**WORK REQUEST**
Report back the lines in this listing that carry the string "image".

**MATERIAL FOR THIS TASK**
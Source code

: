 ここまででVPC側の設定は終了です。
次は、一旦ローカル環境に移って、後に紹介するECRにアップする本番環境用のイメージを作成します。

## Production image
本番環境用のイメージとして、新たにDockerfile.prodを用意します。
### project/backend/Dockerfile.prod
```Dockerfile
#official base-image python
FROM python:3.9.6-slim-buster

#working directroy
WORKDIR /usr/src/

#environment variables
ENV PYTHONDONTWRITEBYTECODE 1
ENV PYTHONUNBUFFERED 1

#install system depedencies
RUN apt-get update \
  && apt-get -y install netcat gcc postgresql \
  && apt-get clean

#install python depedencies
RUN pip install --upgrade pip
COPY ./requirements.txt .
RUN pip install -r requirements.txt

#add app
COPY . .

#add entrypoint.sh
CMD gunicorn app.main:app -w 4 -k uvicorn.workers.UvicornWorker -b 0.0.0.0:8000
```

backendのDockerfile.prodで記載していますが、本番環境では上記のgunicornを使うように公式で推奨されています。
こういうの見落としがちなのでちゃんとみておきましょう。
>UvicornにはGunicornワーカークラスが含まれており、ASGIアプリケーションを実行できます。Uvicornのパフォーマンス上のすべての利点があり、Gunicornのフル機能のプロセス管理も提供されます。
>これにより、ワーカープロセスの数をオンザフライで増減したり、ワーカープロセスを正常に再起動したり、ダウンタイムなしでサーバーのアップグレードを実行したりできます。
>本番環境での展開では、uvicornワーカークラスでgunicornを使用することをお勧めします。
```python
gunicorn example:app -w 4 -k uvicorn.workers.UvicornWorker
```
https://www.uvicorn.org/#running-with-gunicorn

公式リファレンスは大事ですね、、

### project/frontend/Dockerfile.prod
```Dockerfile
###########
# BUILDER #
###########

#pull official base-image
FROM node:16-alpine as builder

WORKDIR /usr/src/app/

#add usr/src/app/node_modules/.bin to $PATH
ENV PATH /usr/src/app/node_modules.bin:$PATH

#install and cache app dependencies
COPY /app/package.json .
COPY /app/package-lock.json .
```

**ANSWER TO THIS PROBLEM**
## Production image
#official base-image python
#pull official base-image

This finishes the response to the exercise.